Task prompt: Only an exact repetition of every entry counts as the answer.

Saved entries:
= Beginning of Section =
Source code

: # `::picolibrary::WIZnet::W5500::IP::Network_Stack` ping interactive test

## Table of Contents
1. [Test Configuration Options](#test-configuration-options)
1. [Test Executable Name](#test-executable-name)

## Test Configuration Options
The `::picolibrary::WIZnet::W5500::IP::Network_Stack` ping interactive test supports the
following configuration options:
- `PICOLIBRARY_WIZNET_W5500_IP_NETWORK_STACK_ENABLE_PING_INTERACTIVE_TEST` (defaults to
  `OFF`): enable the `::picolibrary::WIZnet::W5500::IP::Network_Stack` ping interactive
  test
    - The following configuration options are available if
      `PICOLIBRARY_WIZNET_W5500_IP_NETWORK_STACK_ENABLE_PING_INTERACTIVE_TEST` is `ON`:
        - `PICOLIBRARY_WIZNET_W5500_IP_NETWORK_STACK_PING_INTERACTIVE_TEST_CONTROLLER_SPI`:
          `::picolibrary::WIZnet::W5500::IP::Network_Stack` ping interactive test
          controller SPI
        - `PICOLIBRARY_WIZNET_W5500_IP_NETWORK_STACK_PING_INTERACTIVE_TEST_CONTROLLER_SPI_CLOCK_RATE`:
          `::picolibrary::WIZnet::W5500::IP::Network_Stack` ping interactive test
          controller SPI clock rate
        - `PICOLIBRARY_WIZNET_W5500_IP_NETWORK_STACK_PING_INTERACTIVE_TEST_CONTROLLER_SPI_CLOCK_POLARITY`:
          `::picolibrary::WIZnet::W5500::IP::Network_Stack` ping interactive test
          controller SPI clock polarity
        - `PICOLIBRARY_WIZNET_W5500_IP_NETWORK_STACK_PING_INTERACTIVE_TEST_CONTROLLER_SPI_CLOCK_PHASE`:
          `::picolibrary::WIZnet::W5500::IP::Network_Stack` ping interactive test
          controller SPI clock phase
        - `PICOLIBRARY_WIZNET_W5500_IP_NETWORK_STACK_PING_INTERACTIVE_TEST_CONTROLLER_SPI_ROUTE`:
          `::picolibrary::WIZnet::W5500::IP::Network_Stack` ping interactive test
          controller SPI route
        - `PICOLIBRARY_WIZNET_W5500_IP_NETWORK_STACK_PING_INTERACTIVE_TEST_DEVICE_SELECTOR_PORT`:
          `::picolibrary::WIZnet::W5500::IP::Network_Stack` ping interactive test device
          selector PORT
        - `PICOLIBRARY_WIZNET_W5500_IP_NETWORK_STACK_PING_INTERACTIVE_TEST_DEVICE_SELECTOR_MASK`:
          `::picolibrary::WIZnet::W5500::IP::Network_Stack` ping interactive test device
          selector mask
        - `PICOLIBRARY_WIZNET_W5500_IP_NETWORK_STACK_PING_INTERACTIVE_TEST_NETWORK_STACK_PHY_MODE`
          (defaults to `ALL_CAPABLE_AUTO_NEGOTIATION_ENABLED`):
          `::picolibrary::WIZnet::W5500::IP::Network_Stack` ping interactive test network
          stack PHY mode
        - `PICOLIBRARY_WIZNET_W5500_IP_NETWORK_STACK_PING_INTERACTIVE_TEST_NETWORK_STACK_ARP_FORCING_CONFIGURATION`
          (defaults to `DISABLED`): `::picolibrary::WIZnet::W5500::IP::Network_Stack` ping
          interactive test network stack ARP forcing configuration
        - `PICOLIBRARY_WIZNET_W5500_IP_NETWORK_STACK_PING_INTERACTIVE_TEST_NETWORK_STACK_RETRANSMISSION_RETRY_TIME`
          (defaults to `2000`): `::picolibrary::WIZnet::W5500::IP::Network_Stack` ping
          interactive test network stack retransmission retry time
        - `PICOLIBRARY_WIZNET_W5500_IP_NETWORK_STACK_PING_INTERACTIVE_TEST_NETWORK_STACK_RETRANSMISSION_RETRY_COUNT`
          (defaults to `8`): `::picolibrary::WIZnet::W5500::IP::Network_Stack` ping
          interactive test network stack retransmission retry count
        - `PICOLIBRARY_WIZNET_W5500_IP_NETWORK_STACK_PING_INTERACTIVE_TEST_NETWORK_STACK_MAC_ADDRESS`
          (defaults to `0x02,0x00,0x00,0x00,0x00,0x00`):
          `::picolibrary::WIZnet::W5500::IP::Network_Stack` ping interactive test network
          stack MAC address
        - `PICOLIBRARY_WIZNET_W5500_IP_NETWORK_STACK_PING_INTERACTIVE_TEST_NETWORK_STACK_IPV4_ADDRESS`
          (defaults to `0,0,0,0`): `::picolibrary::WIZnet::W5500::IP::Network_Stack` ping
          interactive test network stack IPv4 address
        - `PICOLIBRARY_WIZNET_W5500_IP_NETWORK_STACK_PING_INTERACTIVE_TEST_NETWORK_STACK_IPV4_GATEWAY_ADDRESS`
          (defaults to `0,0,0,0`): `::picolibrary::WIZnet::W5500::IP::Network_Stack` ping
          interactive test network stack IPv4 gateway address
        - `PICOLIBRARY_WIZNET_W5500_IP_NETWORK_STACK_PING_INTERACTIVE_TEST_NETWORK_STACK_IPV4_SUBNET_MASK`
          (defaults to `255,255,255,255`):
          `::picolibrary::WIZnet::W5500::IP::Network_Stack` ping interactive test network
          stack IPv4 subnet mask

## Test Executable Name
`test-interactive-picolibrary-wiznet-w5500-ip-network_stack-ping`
= End of Section =
Result:
Source code

: # `::picolibrary::WIZnet::W5500::IP::Network_Stack` ping interactive test

## Table of Contents
1. [Test Configuration Options](#test-configuration-options)
1. [Test Executable Name](#test-executable-name)

## Test Configuration Options
The `::picolibrary::WIZnet::W5500::IP::Network_Stack` ping interactive test supports the
following configuration options:
- `PICOLIBRARY_WIZNET_W5500_IP_NETWORK_STACK_ENABLE_PING_INTERACTIVE_TEST` (defaults to
  `OFF`): enable the `::picolibrary::WIZnet::W5500::IP::Network_Stack` ping interactive
  test
    - The following configuration options are available if
      `PICOLIBRARY_WIZNET_W5500_IP_NETWORK_STACK_ENABLE_PING_INTERACTIVE_TEST` is `ON`:
        - `PICOLIBRARY_WIZNET_W5500_IP_NETWORK_STACK_PING_INTERACTIVE_TEST_CONTROLLER_SPI`:
          `::picolibrary::WIZnet::W5500::IP::Network_Stack` ping interactive test
          controller SPI
        - `PICOLIBRARY_WIZNET_W5500_IP_NETWORK_STACK_PING_INTERACTIVE_TEST_CONTROLLER_SPI_CLOCK_RATE`:
          `::picolibrary::WIZnet::W5500::IP::Network_Stack` ping interactive test
          controller SPI clock rate
        - `PICOLIBRARY_WIZNET_W5500_IP_NETWORK_STACK_PING_INTERACTIVE_TEST_CONTROLLER_SPI_CLOCK_POLARITY`:
          `::picolibrary::WIZnet::W5500::IP::Network_Stack` ping interactive test
          controller SPI clock polarity
        - `PICOLIBRARY_WIZNET_W5500_IP_NETWORK_STACK_PING_INTERACTIVE_TEST_CONTROLLER_SPI_CLOCK_PHASE`:
          `::picolibrary::WIZnet::W5500::IP::Network_Stack` ping interactive test
          controller SPI clock phase
        - `PICOLIBRARY_WIZNET_W5500_IP_NETWORK_STACK_PING_INTERACTIVE_TEST_CONTROLLER_SPI_ROUTE`:
          `::picolibrary::WIZnet::W5500::IP::Network_Stack` ping interactive test
          controller SPI route
        - `PICOLIBRARY_WIZNET_W5500_IP_NETWORK_STACK_PING_INTERACTIVE_TEST_DEVICE_SELECTOR_PORT`:
          `::picolibrary::WIZnet::W5500::IP::Network_Stack` ping interactive test device
          selector PORT
        - `PICOLIBRARY_WIZNET_W5500_IP_NETWORK_STACK_PING_INTERACTIVE_TEST_DEVICE_SELECTOR_MASK`:
          `::picolibrary::WIZnet::W5500::IP::Network_Stack` ping interactive test device
          selector mask
        - `PICOLIBRARY_WIZNET_W5500_IP_NETWORK_STACK_PING_INTERACTIVE_TEST_NETWORK_STACK_PHY_MODE`
          (defaults to `ALL_CAPABLE_AUTO_NEGOTIATION_ENABLED`):
          `::picolibrary::WIZnet::W5500::IP::Network_Stack` ping interactive test network
          stack PHY mode
        - `PICOLIBRARY_WIZNET_W5500_IP_NETWORK_STACK_PING_INTERACTIVE_TEST_NETWORK_STACK_ARP_FORCING_CONFIGURATION`
          (defaults to `DISABLED`): `::picolibrary::WIZnet::W5500::IP::Network_Stack` ping
          interactive test network stack ARP forcing configuration
        - `PICOLIBRARY_WIZNET_W5500_IP_NETWORK_STACK_PING_INTERACTIVE_TEST_NETWORK_STACK_RETRANSMISSION_RETRY_TIME`
          (defaults to `2000`): `::picolibrary::WIZnet::W5500::IP::Network_Stack` ping
          interactive test network stack retransmission retry time
        - `PICOLIBRARY_WIZNET_W5500_IP_NETWORK_STACK_PING_INTERACTIVE_TEST_NETWORK_STACK_RETRANSMISSION_RETRY_COUNT`
          (defaults to `8`): `::picolibrary::WIZnet::W5500::IP::Network_Stack` ping
          interactive test network stack retransmission retry count
        - `PICOLIBRARY_WIZNET_W5500_IP_NETWORK_STACK_PING_INTERACTIVE_TEST_NETWORK_STACK_MAC_ADDRESS`
          (defaults to `0x02,0x00,0x00,0x00,0x00,0x00`):
          `::picolibrary::WIZnet::W5500::IP::Network_Stack` ping interactive test network
          stack MAC address
        - `PICOLIBRARY_WIZNET_W5500_IP_NETWORK_STACK_PING_INTERACTIVE_TEST_NETWORK_STACK_IPV4_ADDRESS`
          (defaults to `0,0,0,0`): `::picolibrary::WIZnet::W5500::IP::Network_Stack` ping
          interactive test network stack IPv4 address
        - `PICOLIBRARY_WIZNET_W5500_IP_NETWORK_STACK_PING_INTERACTIVE_TEST_NETWORK_STACK_IPV4_GATEWAY_ADDRESS`
          (defaults to `0,0,0,0`): `::picolibrary::WIZnet::W5500::IP::Network_Stack` ping
          interactive test network stack IPv4 gateway address
        - `PICOLIBRARY_WIZNET_W5500_IP_NETWORK_STACK_PING_INTERACTIVE_TEST_NETWORK_STACK_IPV4_SUBNET_MASK`
          (defaults to `255,255,255,255`):
          `::picolibrary::WIZnet::W5500::IP::Network_Stack` ping interactive test network
          stack IPv4 subnet mask

## Test Executable Name
`test-interactive-picolibrary-wiznet-w5500-ip-network_stack-ping`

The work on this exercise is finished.